In Graded Dispersal parties start with an input value of size $(t/3) w$ bits and output a value and a grade $0,1,2$, with the following properties:
- Validity: If all honest parties start with the same input, they all output this value and grade $2$.
- Weak Graded Agreement: If an honest party outputs grade 2, then all honest parties with grade $\geq 1$ output the same value and there are at least $t+1$ honest with grade $\geq 1$.
Note that if no honest party has grade 2, then honest parties with non-$\bot$ output and grade 1 may disagree on their output value. Moreover, grade 2 does not imply full agreement among the honest parties. Nevertheless, we show that this Weak Graded Agreement property is sufficient to work well with the Data Dissemination protocol (see Section Data Dissemination).
A protocol for graded dispersal
The core protocol takes just 3 rounds.
Input: Each party $P_i$ holds $f_i(x)$ of degree at most $d = \lfloor t / 3 \rfloor$ over $\mathbb{F}$.
Graded Dispersal Protocol:
Round 1 - exchange points:
- Pi sends (f_i(i), f_i(j)) to each Pj
Round 2 - dynamic Set A1:
- Let (u_j, v_j) be the two values that Pi receives from Pj
- If f_i(j) = u_j and v_j = f_i(i), then add j to A1
- If |A1| >= n - t, then send OK1 to all parties.
Round 3 - dynamic Set A2
- If OK1 is received from Pj and j in A1, then add j to A2
- If |A2| >= n - t, then send OK2 to all parties.
End of round 3 - output
- If OK2 was sent, and at least 2t + 1 OK2 messages were received, then output (f_i(x), 2)
- If OK2 was sent, but <= 2t OK2 messages were received, then output (f_i(x), 1)
- Otherwise, output (bot, 0)
Each party sends two field elements and at most two more bits to each other party, so the total message complexity is $O(n^2 w)$ bits.
Proof of the validity property
If all honest parties start with the same polynomial $f(x)$:
- All honest parties exchange consistent evaluation points $f(i)$ during round 1.
- The $A^1$ set for each honest party will include all other honest parties.
- Every honest party will broadcast an $\text{OK}_1$ message to all others.
- Since no honest party is excluded from any honest $A^1$ set, all honest parties send $\text{OK}_2$ messages.
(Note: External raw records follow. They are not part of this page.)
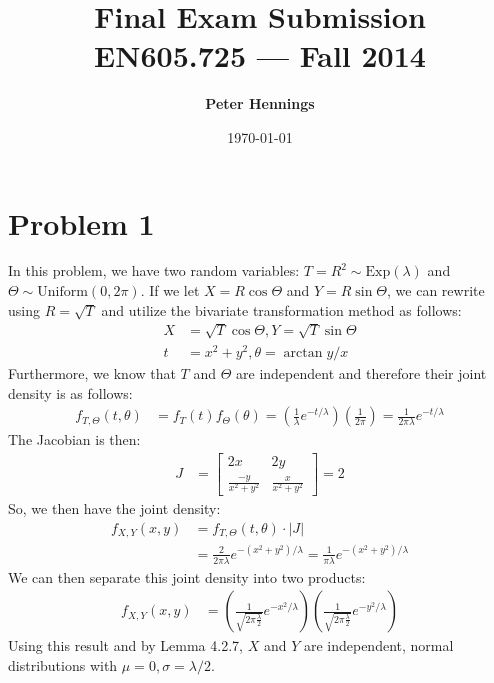 \documentclass[11pt]{article}
\title{\bf Final Exam Submission\\[2ex] 
       \rm\normalsize EN605.725 --- Fall 2014}
\date{\today}
\author{\bf Peter Hennings}
\begin{document}

\maketitle

\newpage

\section*{Problem 1} 

In this problem, we have two random variables:
$T = R^2 \sim \mathrm{Exp}(\lambda)$ and $\Theta \sim
\mathrm{Uniform}(0,2 \pi)$.  If we let $X = R \cos{\Theta}$ and $Y = R
\sin{\Theta}$, we can rewrite using $R = \sqrt{T}$ and utilize the
bivariate transformation method as follows:
\begin{align*}
  X &= \sqrt{T} \cos{\Theta}, Y = \sqrt{T} \sin{\Theta} \\
  t &= x^2 + y^2, \theta = \arctan{y/x}
\end{align*}
Furthermore, we know that $T$ and $\Theta$ are independent and
therefore their joint density is as follows:
\begin{align*}
  f_{T,\Theta}(t,\theta) &= f_T(t) f_{\Theta}(\theta) = \left(
                           \frac{1}{\lambda} e^{-t/\lambda}  \right)
                           \left( \frac{1}{2 \pi} \right) = \frac{1}{2
                           \pi \lambda} e^{-t/\lambda}
\end{align*}
The Jacobian is then:
\begin{align*}
  J &= \begin{bmatrix} 2x & 2y \\ \frac{-y}{x^2+y^2} &
    \frac{x}{x^2+y^2} \end{bmatrix} = 2
\end{align*}
So, we then have the joint density:
\begin{align*}
  f_{X,Y}(x,y) &= f_{T,\Theta}(t,\theta) \cdot \left| J \right| \\
  &= \frac{2}{2 \pi \lambda} e^{-(x^2+y^2)/\lambda} = \frac{1}{\pi \lambda} e^{-(x^2+y^2)/\lambda}
\end{align*}
We can then separate this joint density into two products:
\begin{align*}
  f_{X,Y}(x,y) &= \left( \frac{1}{\sqrt{2 \pi \frac{\lambda}{2}}} e^{-x^2/\lambda}
                 \right) \left( \frac{1}{\sqrt{2 \pi \frac{\lambda}{2}}} e^{-y^2/\lambda} \right)
\end{align*}
Using this result and by Lemma 4.2.7, $X$ and $Y$ are independent, normal
distributions with $\mu = 0, \sigma = \lambda/2$.
\end{document}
- Each honest party receives $2t+1$ $\text{OK}_2$ messages, ensuring all output grade 2.
Thus, validity holds as all honest parties output grade 2 when starting with the same polynomial. Observe that this holds also in asynchrony.
Proof of the weak graded agreement property
We do this via three claims:
Claim 1: No three honest parties with different inputs can send $\text{OK}_1$
Seeking a contradiction, assume there are $t$ malicious parties, so just $2t+1$ honest and that honest parties 1,2,3 have different inputs and $|A_1^1|,|A_2^1|,|A_3^1| \geq 2t+1$.
Let $B_i^1$ be the honest parties in $A_i^1$, so $|B_i^1| \geq t+1$:
- Observe that $|B_i^1 \cap B_j^1| \leq d$ for any $i,j \in {1,2,3}$ because we assume they all have a different degree at most $d$ inputs, so can have at most $d$ points in common.
- So by the Inclusion-Exclusion Principle we get $|B_1^1 \cup B_2^1 \cup B_3^1| \geq 3t+3 -3d$ but since $d=t/3$, this means there are more than $2t+1$ honest, creating a contradiction.
So we conclude that there are at most two inputs that have honest parties that send $\text{OK}_1$.
Claim 2: If there is a set of at least $t+1$ honest parties holding the same input, only parties from that set may send $\text{OK}_2$
- From claim 1, at most two values may send $OK_1$. Call them, the majority set with input $g$ and the minority set with input $f$.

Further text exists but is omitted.